Uri.IsWellFormedOriginalString() Method in C#

The Uri.IsWellFormedOriginalString() method in C# determines whether the original string used to construct a Uri object was well-formed and doesn't require additional escaping. This method returns true if the URI string is properly formatted according to RFC standards, and false otherwise.
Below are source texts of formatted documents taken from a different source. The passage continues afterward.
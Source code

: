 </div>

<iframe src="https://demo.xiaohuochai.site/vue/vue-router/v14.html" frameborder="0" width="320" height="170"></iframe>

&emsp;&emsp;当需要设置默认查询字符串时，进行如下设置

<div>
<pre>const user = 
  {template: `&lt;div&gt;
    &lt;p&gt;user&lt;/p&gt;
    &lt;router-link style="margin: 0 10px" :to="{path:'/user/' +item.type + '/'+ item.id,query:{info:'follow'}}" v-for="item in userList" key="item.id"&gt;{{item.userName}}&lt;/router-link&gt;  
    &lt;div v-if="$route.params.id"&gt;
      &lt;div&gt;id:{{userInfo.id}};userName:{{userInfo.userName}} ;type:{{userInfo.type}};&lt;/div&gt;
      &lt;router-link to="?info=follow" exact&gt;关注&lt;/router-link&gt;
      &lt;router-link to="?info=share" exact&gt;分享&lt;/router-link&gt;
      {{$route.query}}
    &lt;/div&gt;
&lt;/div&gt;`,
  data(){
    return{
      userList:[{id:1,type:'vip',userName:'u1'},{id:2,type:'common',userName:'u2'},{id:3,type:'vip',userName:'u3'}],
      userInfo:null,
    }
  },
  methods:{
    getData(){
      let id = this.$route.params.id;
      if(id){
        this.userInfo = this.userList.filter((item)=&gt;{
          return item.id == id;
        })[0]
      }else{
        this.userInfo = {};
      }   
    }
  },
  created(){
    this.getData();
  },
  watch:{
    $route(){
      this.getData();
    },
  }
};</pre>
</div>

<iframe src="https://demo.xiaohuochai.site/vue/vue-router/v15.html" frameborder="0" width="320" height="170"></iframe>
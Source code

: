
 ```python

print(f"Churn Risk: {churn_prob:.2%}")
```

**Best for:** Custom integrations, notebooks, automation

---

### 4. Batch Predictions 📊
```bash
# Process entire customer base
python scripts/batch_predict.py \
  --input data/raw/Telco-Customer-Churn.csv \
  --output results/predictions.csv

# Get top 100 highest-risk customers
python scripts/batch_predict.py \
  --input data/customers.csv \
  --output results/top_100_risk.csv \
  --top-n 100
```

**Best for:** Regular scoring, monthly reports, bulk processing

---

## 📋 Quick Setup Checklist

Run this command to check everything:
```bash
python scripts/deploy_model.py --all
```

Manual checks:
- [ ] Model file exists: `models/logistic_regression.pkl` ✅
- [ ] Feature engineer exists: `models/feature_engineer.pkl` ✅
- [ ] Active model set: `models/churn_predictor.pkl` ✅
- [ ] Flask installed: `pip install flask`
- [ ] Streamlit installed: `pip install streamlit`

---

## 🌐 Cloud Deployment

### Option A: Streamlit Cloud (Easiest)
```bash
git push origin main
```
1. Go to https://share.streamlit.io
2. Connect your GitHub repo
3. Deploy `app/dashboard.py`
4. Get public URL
This method is particularly useful when validating URI strings before processing them or when you need to ensure that a URI doesn't contain characters that require percent-encoding.

Syntax

Following is the syntax for the IsWellFormedOriginalString() method −

public bool IsWellFormedOriginalString();

Return Value

The method returns a bool value −

  • true − if the original string is well-formed and doesn't need escaping

  • false − if the original string contains characters that require escaping or is malformed

Example with Well-Formed URIs

Let us see an example demonstrating the IsWellFormedOriginalString() method with properly formatted URIs −

using System;

public class Demo {
    public static void Main() {
        Uri newURI1 = new Uri("https://www.tutorialspoint.com/index.htm");
        Console.WriteLine("URI = " + newURI1);
        
        Uri newURI2 = new Uri("https://www.qries.com/");
        Console.WriteLine("URI = " + newURI2);
        
        if(newURI1.Equals(newURI2))
            Console.WriteLine("Both the URIs are equal!");
        else
            Console.WriteLine("Both the URIs aren't equal!");
            
        if(newURI1.IsWellFormedOriginalString())
            Console.WriteLine("newURI1 is well formed!");
        else
            Console.WriteLine("newURI1 isn't well formed!");
            
        if(newURI2.IsWellFormedOriginalString())
            Console.WriteLine("newURI2 is well formed!");
        else
            Console.WriteLine("newURI2 isn't well formed!");
    }
}

The output of the above code is −

URI = https://www.tutorialspoint.com/index.htm
URI = https://www.qries.com/
Both the URIs aren't equal!
newURI1 is well formed!
newURI2 is well formed!

Example with Poorly Formed URIs

This example shows how the method behaves with URIs that contain characters requiring escaping −

using System;

public class Demo {
    public static void Main() {
        // URI with spaces (requires escaping)
        Uri uri1 = new Uri("https://example.com/path with spaces");
        Console.WriteLine("URI1: " + uri1);
        Console.WriteLine("URI1 well-formed: " + uri1.IsWellFormedOriginalString());
        
        // URI with special characters (requires escaping)
        Uri uri2 = new Uri("https://example.com/search?q=hello world");
        Console.WriteLine("URI2: " + uri2);
        Console.WriteLine("URI2 well-formed: " + uri2.IsWellFormedOriginalString());
        
        // Properly escaped URI
        Uri uri3 = new Uri("https://example.com/search?q=hello%20world");
        Console.WriteLine("URI3: " + uri3);
        Console.WriteLine("URI3 well-formed: " + uri3.IsWellFormedOriginalString());
    }
}

The output of the above code is −

URI1: https://example.com/path%20with%20spaces
URI1 well-formed: False
URI2: https://example.com/search?q=hello%20world
URI2 well-formed: False
URI3: https://example.com/search?q=hello%20world
URI3 well-formed: True

Common Use Cases

The IsWellFormedOriginalString() method is commonly used in scenarios such as −

  • Input validation − checking if user-provided URIs are properly formatted

  • API development − ensuring URI parameters don't require additional processing

  • Web scraping − validating extracted URLs before making HTTP requests

  • Configuration validation − checking application configuration URIs at startup

Conclusion

The Uri.IsWellFormedOriginalString() method provides a simple way to validate whether a URI string is properly formatted and doesn't require percent-encoding. It returns true for well-formed URIs and false for those containing unescaped special characters or spaces.